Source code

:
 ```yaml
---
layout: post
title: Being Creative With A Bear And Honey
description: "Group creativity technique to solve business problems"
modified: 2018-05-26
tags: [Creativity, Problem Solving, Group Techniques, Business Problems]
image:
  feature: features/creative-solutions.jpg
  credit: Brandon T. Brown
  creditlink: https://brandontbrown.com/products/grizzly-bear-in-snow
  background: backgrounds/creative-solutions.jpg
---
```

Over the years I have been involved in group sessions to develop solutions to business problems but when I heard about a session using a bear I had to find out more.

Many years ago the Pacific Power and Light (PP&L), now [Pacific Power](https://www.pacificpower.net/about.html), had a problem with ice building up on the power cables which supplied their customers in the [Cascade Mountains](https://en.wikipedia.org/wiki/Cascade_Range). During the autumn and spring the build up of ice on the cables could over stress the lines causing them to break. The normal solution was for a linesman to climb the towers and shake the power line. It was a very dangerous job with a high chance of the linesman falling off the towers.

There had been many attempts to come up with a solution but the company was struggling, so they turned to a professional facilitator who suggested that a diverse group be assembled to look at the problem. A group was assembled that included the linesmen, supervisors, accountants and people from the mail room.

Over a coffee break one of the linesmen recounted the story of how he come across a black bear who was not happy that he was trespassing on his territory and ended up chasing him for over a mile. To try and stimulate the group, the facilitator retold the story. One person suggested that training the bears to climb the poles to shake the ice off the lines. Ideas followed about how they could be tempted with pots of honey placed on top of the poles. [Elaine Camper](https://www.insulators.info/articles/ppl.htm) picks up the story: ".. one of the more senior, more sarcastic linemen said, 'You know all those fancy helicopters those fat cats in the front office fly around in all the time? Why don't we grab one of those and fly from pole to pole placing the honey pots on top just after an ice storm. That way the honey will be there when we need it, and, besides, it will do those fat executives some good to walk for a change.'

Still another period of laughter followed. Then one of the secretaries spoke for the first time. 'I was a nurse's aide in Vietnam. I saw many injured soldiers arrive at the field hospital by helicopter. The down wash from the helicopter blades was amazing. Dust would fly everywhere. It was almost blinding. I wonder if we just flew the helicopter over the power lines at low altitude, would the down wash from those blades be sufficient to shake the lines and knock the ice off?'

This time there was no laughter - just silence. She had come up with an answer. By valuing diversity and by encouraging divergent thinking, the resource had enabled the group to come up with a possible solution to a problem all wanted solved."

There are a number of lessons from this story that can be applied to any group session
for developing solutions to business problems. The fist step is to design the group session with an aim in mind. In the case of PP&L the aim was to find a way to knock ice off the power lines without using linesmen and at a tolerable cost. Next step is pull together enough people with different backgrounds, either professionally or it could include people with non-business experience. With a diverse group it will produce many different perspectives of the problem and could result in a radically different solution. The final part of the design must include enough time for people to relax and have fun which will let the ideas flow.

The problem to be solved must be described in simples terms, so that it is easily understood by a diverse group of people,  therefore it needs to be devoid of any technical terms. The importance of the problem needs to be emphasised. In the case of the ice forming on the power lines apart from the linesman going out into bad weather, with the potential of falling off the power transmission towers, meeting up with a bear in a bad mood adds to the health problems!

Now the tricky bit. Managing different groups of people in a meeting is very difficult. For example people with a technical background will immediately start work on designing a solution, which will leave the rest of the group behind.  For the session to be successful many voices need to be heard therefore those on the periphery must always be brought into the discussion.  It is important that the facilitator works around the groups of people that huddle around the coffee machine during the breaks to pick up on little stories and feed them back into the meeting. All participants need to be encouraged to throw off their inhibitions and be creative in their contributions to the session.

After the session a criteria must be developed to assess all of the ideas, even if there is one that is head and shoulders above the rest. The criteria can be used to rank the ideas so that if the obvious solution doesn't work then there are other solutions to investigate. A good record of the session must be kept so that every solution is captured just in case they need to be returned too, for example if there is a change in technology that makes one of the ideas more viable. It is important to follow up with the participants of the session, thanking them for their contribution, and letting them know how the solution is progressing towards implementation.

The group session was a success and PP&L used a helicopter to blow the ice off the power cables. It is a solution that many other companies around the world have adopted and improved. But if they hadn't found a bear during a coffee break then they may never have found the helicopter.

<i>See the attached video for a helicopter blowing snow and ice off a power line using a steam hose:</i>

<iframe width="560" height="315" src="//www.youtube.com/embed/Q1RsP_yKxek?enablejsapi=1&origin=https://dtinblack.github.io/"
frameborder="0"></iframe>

------------------------------

§ **Assignment**
Repeat all of the data exactly.

§ **Result of this task**
Source code

:
 ```yaml
---
layout: post
title: Being Creative With A Bear And Honey
description: "Group creativity technique to solve business problems"
modified: 2018-05-26
tags: [Creativity, Problem Solving, Group Techniques, Business Problems]
image:
  feature: features/creative-solutions.jpg
  credit: Brandon T. Brown
  creditlink: https://brandontbrown.com/products/grizzly-bear-in-snow
  background: backgrounds/creative-solutions.jpg
---
```

Over the years I have been involved in group sessions to develop solutions to business problems but when I heard about a session using a bear I had to find out more.

Many years ago the Pacific Power and Light (PP&L), now [Pacific Power](https://www.pacificpower.net/about.html), had a problem with ice building up on the power cables which supplied their customers in the [Cascade Mountains](https://en.wikipedia.org/wiki/Cascade_Range). During the autumn and spring the build up of ice on the cables could over stress the lines causing them to break. The normal solution was for a linesman to climb the towers and shake the power line. It was a very dangerous job with a high chance of the linesman falling off the towers.

There had been many attempts to come up with a solution but the company was struggling, so they turned to a professional facilitator who suggested that a diverse group be assembled to look at the problem. A group was assembled that included the linesmen, supervisors, accountants and people from the mail room.

Over a coffee break one of the linesmen recounted the story of how he come across a black bear who was not happy that he was trespassing on his territory and ended up chasing him for over a mile. To try and stimulate the group, the facilitator retold the story. One person suggested that training the bears to climb the poles to shake the ice off the lines. Ideas followed about how they could be tempted with pots of honey placed on top of the poles. [Elaine Camper](https://www.insulators.info/articles/ppl.htm) picks up the story: ".. one of the more senior, more sarcastic linemen said, 'You know all those fancy helicopters those fat cats in the front office fly around in all the time? Why don't we grab one of those and fly from pole to pole placing the honey pots on top just after an ice storm. That way the honey will be there when we need it, and, besides, it will do those fat executives some good to walk for a change.'

Still another period of laughter followed. Then one of the secretaries spoke for the first time. 'I was a nurse's aide in Vietnam. I saw many injured soldiers arrive at the field hospital by helicopter. The down wash from the helicopter blades was amazing. Dust would fly everywhere. It was almost blinding. I wonder if we just flew the helicopter over the power lines at low altitude, would the down wash from those blades be sufficient to shake the lines and knock the ice off?'

This time there was no laughter - just silence. She had come up with an answer. By valuing diversity and by encouraging divergent thinking, the resource had enabled the group to come up with a possible solution to a problem all wanted solved."

There are a number of lessons from this story that can be applied to any group session
for developing solutions to business problems. The fist step is to design the group session with an aim in mind. In the case of PP&L the aim was to find a way to knock ice off the power lines without using linesmen and at a tolerable cost. Next step is pull together enough people with different backgrounds, either professionally or it could include people with non-business experience. With a diverse group it will produce many different perspectives of the problem and could result in a radically different solution. The final part of the design must include enough time for people to relax and have fun which will let the ideas flow.

The problem to be solved must be described in simples terms, so that it is easily understood by a diverse group of people,  therefore it needs to be devoid of any technical terms. The importance of the problem needs to be emphasised. In the case of the ice forming on the power lines apart from the linesman going out into bad weather, with the potential of falling off the power transmission towers, meeting up with a bear in a bad mood adds to the health problems!

Now the tricky bit. Managing different groups of people in a meeting is very difficult. For example people with a technical background will immediately start work on designing a solution, which will leave the rest of the group behind.  For the session to be successful many voices need to be heard therefore those on the periphery must always be brought into the discussion.  It is important that the facilitator works around the groups of people that huddle around the coffee machine during the breaks to pick up on little stories and feed them back into the meeting. All participants need to be encouraged to throw off their inhibitions and be creative in their contributions to the session.

After the session a criteria must be developed to assess all of the ideas, even if there is one that is head and shoulders above the rest. The criteria can be used to rank the ideas so that if the obvious solution doesn't work then there are other solutions to investigate. A good record of the session must be kept so that every solution is captured just in case they need to be returned too, for example if there is a change in technology that makes one of the ideas more viable. It is important to follow up with the participants of the session, thanking them for their contribution, and letting them know how the solution is progressing towards implementation.

The group session was a success and PP&L used a helicopter to blow the ice off the power cables. It is a solution that many other companies around the world have adopted and improved. But if they hadn't found a bear during a coffee break then they may never have found the helicopter.

<i>See the attached video for a helicopter blowing snow and ice off a power line using a steam hose:</i>

<iframe width="560" height="315" src="//www.youtube.com/embed/Q1RsP_yKxek?enablejsapi=1&origin=https://dtinblack.github.io/"
frameborder="0"></iframe>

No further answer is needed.